Kenya's Imenti forest is for everyone — until someone important needs a golf course

Two reports from Meru County — one about a 100-acre excision for a state lodge and airstrip, another about a forest choking on used nappies — sit awkwardly side by side. Together they expose how a public good becomes a private convenience.

A water tower forest on Mount Kenya's eastern flank, under fresh pressure from both waste dumping and excisions. Nation Media Group · Telegram

Meru County's Imenti forest — a green lung on the eastern flank of Mount Kenya, a catchment for rivers that supply tens of thousands of smallholdings and the town of Meru itself — has surfaced twice in the national press in the space of 24 hours, and the two stories say more together than either does alone.

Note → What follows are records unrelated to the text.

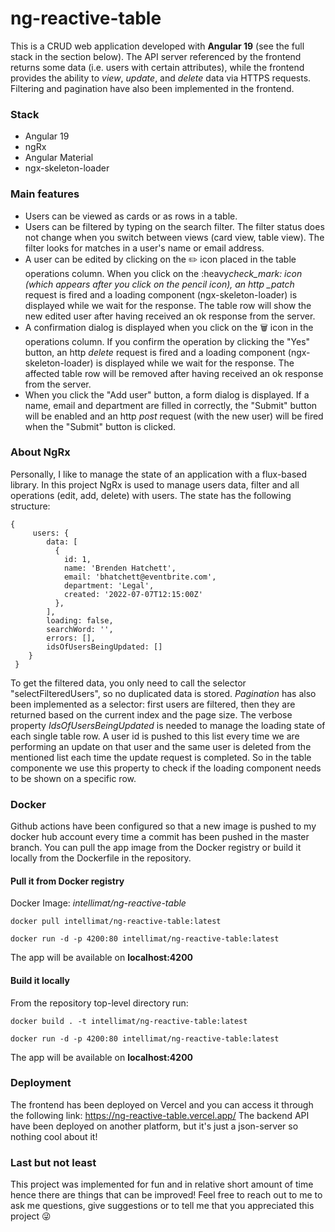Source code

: # ng-reactive-table

This is a CRUD web application developed with **Angular 19** (see the full stack in the section below).
The API server referenced by the frontend returns some data (i.e. users with certain attributes), while the frontend provides the ability to _view_, _update_, and _delete_ data via HTTPS requests.
Filtering and pagination have also been implemented in the frontend.

### Stack

- Angular 19
- ngRx
- Angular Material
- ngx-skeleton-loader

### Main features

- Users can be viewed as cards or as rows in a table.
- Users can be filtered by typing on the search filter. The filter status does not change when you switch between views (card view, table view). The filter looks for matches in a user's name or email address.
- A user can be edited by clicking on the :pencil2: icon placed in the table operations column. When you click on the :heavy*check_mark: icon (which appears after you click on the pencil icon), an http \_patch* request is fired and a loading component (ngx-skeleton-loader) is displayed while we wait for the response. The table row will show the new edited user after having received an ok response from the server.
- A confirmation dialog is displayed when you click on the :wastebasket: icon in the operations column. If you confirm the operation by clicking the "Yes" button, an http _delete_ request is fired and a loading component (ngx-skeleton-loader) is displayed while we wait for the response. The affected table row will be removed after having received an ok response from the server.
- When you click the "Add user" button, a form dialog is displayed. If a name, email and department are filled in correctly, the "Submit" button will be enabled and an http _post_ request (with the new user) will be fired when the "Submit" button is clicked.

### About NgRx

Personally, I like to manage the state of an application with a flux-based library. In this project NgRx is used to manage users data, filter and all operations (edit, add, delete) with users. The state has the following structure:

    {
         users: {
    	    data: [
    	      {
    	        id: 1,
    	        name: 'Brenden Hatchett',
    	        email: 'bhatchett@eventbrite.com',
    	        department: 'Legal',
    	        created: '2022-07-07T12:15:00Z'
    	      },
    	    ],
    	    loading: false,
    	    searchWord: '',
    	    errors: [],
    	    idsOfUsersBeingUpdated: []
    	}
     }

To get the filtered data, you only need to call the selector "selectFilteredUsers", so no duplicated data is stored.
_Pagination_ has also been implemented as a selector: first users are filtered, then they are returned based on the current index and the page size.
The verbose property _IdsOfUsersBeingUpdated_ is needed to manage the loading state of each single table row. A user id is pushed to this list every time we are performing an update on that user and the same user is deleted from the mentioned list each time the update request is completed. So in the table componente we use this property to check if the loading component needs to be shown on a specific row.

### Docker

Github actions have been configured so that a new image is pushed to my docker hub account every time a commit has been pushed in the master branch.
You can pull the app image from the Docker registry or build it locally from the Dockerfile in the repository.
#### Pull it from Docker registry
Docker Image: _intellimat/ng-reactive-table_

```
docker pull intellimat/ng-reactive-table:latest
```
```
docker run -d -p 4200:80 intellimat/ng-reactive-table:latest
```
The app will be available on **localhost:4200**
#### Build it locally
From the repository top-level directory run:
```
docker build . -t intellimat/ng-reactive-table:latest
```
```
docker run -d -p 4200:80 intellimat/ng-reactive-table:latest
```
The app will be available on **localhost:4200**

### Deployment

The frontend has been deployed on Vercel and you can access it through the following link: https://ng-reactive-table.vercel.app/
The backend API have been deployed on another platform, but it's just a json-server so nothing cool about it!

### Last but not least

This project was implemented for fun and in relative short amount of time hence there are things that can be improved!
Feel free to reach out to me to ask me questions, give suggestions or to tell me that you appreciated this project :stuck_out_tongue_winking_eye:
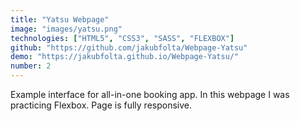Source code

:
 ```yaml
---
title: "Yatsu Webpage"
image: "images/yatsu.png"
technologies: ["HTML5", "CSS3", "SASS", "FLEXBOX"]
github: "https://github.com/jakubfolta/Webpage-Yatsu"
demo: "https://jakubfolta.github.io/Webpage-Yatsu/"
number: 2
---
```

Example interface for all-in-one booking app. In this webpage I was practicing Flexbox. Page is fully responsive.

The first, reported by the Daily Nation on 16 June 2026, concerns a proposed excision of more than 100 acres of forest land for the construction of a state lodge, an airstrip and a golf course. The second, also carried by the Daily Nation the same day, concerns a forest that is being used, in the absence of functioning disposal infrastructure in the surrounding wards, as a dumping ground for used disposable nappies. Read in sequence, the two reports are a small, contained case study in how a public good — a water tower, a carbon sink, a biodiversity reservoir — is treated as an asset that can be carved up, paved over, or soiled depending on who needs it and when.

The excision

According to the Daily Nation's report on the proposed Imenti forest excision, more than 100 acres have been earmarked for transfer out of forest reserve status to make way for a presidential-style state lodge, a companion airstrip, and a leisure golf course. The exact gazette notice, the date of the original excision order, and the ministry under whose authority the carve-out would proceed are not detailed in the report; the Daily Nation frames the project as a "controversy" already active in the public conversation in Meru. The economic logic on offer is the standard one: a prestige tourism asset, an access route for senior officials, local construction jobs, and the prestige that comes with hosting a state function in a high-altitude setting.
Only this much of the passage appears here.